Improved Bounds for Online Facility Location with Predictions
This work addresses the challenge of making irrevocable decisions in online optimization with predictions, offering incremental improvements for scenarios like resource allocation in logistics or networks.
The paper tackles the Online Facility Location problem by developing an algorithm that uses imperfect predictions of optimal facility locations to improve performance, achieving a constant competitive ratio when prediction error is small, specifically O(1/ε) for η₁ = OPT/n^ε.

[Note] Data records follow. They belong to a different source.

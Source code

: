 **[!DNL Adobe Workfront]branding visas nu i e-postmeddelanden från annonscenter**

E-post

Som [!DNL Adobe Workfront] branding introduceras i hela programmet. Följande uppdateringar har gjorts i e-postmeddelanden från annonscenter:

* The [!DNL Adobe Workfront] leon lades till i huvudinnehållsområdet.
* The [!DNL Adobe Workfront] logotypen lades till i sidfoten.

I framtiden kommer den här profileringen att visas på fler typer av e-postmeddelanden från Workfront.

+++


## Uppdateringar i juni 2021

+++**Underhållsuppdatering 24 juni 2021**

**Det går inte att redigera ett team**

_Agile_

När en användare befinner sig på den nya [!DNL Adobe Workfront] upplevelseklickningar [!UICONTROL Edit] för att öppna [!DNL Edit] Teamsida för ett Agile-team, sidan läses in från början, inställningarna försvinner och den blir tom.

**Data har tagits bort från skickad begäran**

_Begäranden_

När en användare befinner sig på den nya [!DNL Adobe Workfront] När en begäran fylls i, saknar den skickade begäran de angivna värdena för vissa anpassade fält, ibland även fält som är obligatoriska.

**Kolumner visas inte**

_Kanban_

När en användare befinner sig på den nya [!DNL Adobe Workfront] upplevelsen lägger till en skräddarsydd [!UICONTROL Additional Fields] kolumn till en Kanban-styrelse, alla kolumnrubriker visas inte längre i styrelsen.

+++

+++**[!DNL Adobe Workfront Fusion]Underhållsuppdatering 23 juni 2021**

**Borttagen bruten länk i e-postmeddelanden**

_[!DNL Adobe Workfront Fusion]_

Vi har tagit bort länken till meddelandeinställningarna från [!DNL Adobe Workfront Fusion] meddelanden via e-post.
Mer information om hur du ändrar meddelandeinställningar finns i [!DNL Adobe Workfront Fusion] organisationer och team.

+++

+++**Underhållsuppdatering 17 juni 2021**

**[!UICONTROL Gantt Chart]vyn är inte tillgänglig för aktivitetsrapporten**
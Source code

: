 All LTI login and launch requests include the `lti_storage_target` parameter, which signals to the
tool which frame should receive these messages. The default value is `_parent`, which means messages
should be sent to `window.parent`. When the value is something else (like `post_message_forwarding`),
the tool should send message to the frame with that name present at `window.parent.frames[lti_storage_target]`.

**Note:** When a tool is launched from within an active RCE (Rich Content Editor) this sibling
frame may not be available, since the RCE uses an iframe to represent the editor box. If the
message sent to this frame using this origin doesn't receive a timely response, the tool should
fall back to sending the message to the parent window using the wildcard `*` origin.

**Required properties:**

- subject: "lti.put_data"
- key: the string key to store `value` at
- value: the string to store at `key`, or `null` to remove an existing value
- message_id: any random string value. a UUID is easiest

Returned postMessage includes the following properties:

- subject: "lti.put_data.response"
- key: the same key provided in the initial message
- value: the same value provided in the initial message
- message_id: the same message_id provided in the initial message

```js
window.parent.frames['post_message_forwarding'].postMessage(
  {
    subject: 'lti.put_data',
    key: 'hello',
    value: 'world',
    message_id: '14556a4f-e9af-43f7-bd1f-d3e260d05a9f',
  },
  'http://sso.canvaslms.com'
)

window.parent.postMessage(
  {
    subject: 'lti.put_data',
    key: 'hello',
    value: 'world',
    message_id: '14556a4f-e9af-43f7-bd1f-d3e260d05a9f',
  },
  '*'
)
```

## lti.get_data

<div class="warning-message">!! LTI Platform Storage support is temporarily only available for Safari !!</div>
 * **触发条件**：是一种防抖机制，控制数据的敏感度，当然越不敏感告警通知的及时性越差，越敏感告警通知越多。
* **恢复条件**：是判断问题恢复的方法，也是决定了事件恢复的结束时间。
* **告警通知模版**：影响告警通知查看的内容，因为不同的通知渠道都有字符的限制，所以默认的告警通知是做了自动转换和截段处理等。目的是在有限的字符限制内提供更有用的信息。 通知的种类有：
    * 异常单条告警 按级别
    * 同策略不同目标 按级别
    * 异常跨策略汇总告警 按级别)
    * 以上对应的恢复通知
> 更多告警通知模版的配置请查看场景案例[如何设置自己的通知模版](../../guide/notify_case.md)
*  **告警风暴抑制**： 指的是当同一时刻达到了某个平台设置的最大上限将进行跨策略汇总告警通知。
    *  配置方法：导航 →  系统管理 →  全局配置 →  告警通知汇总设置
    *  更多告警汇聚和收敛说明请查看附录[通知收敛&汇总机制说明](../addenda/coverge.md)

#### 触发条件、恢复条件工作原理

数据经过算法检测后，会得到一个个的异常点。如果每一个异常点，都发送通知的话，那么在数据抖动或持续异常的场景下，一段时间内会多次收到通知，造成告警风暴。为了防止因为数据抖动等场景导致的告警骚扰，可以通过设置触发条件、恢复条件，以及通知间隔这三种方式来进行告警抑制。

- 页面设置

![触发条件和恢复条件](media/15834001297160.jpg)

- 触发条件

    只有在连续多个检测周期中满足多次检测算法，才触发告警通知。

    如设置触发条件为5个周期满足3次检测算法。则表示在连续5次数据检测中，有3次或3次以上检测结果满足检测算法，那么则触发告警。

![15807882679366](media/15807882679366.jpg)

We consider Online Facility Location in the framework of learning-augmented online algorithms. In Online Facility Location (OFL), demands arrive one-by-one in a metric space and must be (irrevocably) assigned to an open facility upon arrival, without any knowledge about future demands. We focus on uniform facility opening costs and present an online algorithm for OFL that exploits potentially imperfect predictions on the locations of the optimal facilities. We prove that the competitive ratio decreases from sublogarithmic in the number of demands $n$ to constant as the so-called $η_1$ error, i.e., the sum of distances of the predicted locations to the optimal facility locations, decreases. E.g., our analysis implies that if for some $\varepsilon > 0$, $η_1 = \mathrm{OPT} / n^\varepsilon$, where $\mathrm{OPT}$ is the cost of the optimal solution, the competitive ratio becomes $O(1/\varepsilon)$. We complement our analysis with a matching lower bound establishing that the dependence of the algorithm's competitive ratio on the $η_1$ error is optimal, up to constant factors. Finally, we evaluate our algorithm on real world data and compare the performance of our learning-augmented approach against the performance of the best known algorithm for OFL without predictions.